Maybe this is about reframing what a child needs, reframing affection, reframing love, seeing our child as a whole person, able to participate in a relationship with us. We can’t be a cardboard cutout. To be able to respect him as a whole person, we have to respect ourselves.
She says, “We tried the snugly substitutes.” Yeah, it doesn’t surprise me that those don’t work because that’s not what it’s about for him. It’s not about that he needs to grab something or needs to smush something. It’s really about his relationship with you, that he’s trying to figure out where the lines are. He’s asking this question. He deserves an answer, and this mother’s fully capable of giving it to him.
I really hope that helps.
Both my books are available, as always, on audio at audible.com, No Bad Kids, Toddler Discipline Without Shame and Elevating Child Care, A Guide To Respectful Parenting . You can get both audio books for free with a 30-day trial membership by using the link in the liner notes of this podcast. You can also get them in paperback at Amazon and in e-book at Amazon, Barnes and Noble, and apple.com. Oh, and don’t forget to follow me on Instagram: @janetlansbury. (My daughter said to say that.)

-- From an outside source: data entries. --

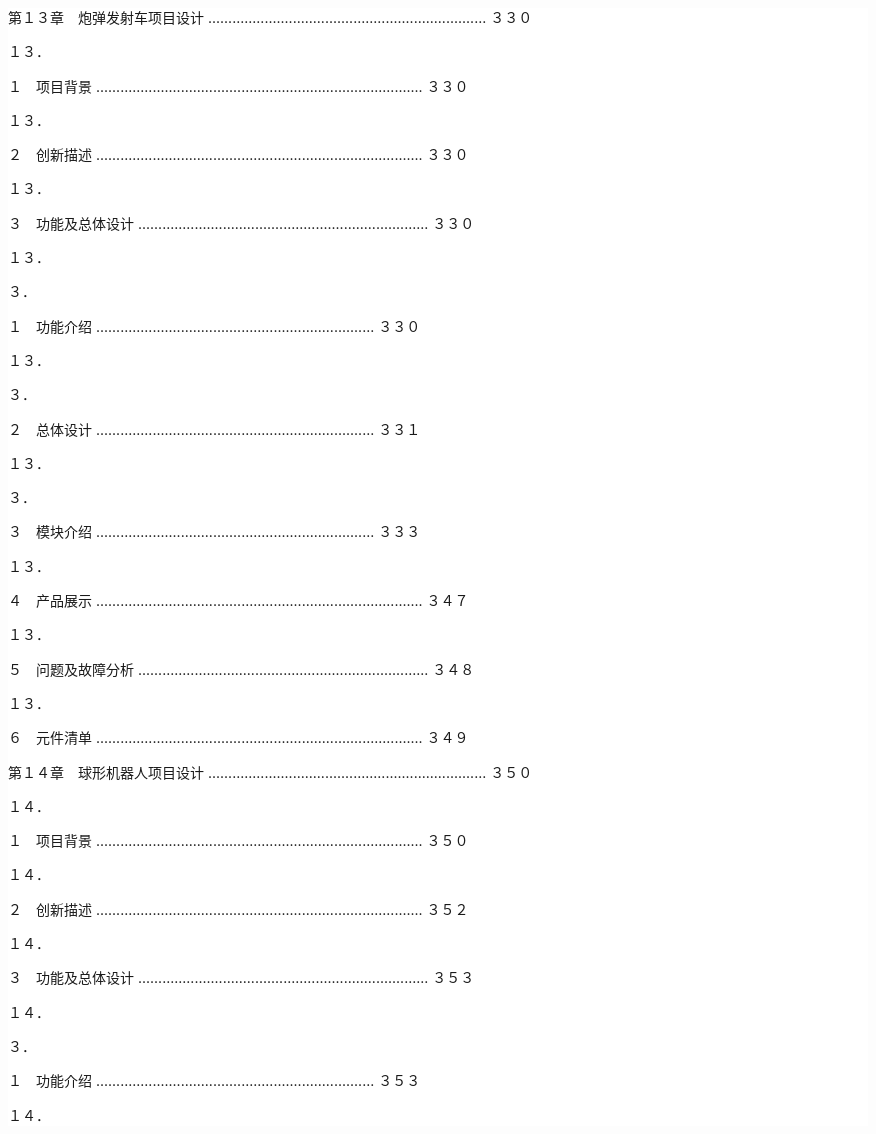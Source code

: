 第１３章　炮弹发射车项目设计 ..................................................................... ３３０

１３．

１　项目背景 ................................................................................. ３３０

１３．

２　创新描述 ................................................................................. ３３０

１３．

３　功能及总体设计 ........................................................................ ３３０

１３．

３．

１　功能介绍 ..................................................................... ３３０

１３．

３．

２　总体设计 ..................................................................... ３３１

１３．

３．

３　模块介绍 ..................................................................... ３３３

１３．

４　产品展示 ................................................................................. ３４７

１３．

５　问题及故障分析 ........................................................................ ３４８

１３．

６　元件清单 ................................................................................. ３４９

第１４章　球形机器人项目设计 ..................................................................... ３５０

１４．

１　项目背景 ................................................................................. ３５０

１４．

２　创新描述 ................................................................................. ３５２

１４．

３　功能及总体设计 ........................................................................ ３５３

１４．

３．

１　功能介绍 ..................................................................... ３５３

１４．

Thank you for listening. We can do this.
Loved this podcast, as always! Would there ever come a point when you would walk away from your child, if they were kicking you or touching you in a way you don’t like? Even if you keep stopping them, if the seem kind of out of control, would it be appropriate to calmly leave the room in order to not allow them to touch you? Especially for a bigger or older child?
Thank you, Sierra! Yes, I could see that happening that we might need to move away, although it’s helpful to give children the message that we aren’t intimidated by their behavior.
This was a really intuitive and thought provoking reply. I wasnt going to read it because my children are far beyond breastfeeding age but what great words for developing ideas about consent and provoking to me about how I deal with conflict and clarity.
Hi, I have a similar issue with my 2.5 year old constantly grabbing my stomach (under my shirt)… I feel like I have done all of the above for months now, and he still is not stopping. He’s not angry or even laughing, he just will not stop trying to put his hands up my shirt and grab my stomach every second of every day. So what can I do now?
Hi Nina – are you stopping him from coming close to you that way? I’m not understanding how you are not able to put your hands in the way to prevent him even touching you on the stomach, etc. If he’s trying this while on your lap, do not let him on your lap.
Hi Nina – are you stopping him from coming close to you that way? I’m not understanding how you are not able to put your hands in the way to prevent him even touching you on the stomach, etc. If he’s trying this while on your lap, do not let him on your lap. Don’t let yourself be a victim. It’s not good for either of you.
Hi – thank you, as always this post hit home. My 2 yo has annoying habit of touching my face or arm and I have definitely been sending mixed signals. Part of my problem and why I let him, because when he gets irritated with me stopping him, he turns around a picks a cut he has. He has actually turned a small cut into a massive scar on his cheek, or a hangnail on his finger into an infection and I don’t know how to stop him from annoying me but also stop him from hurting himself.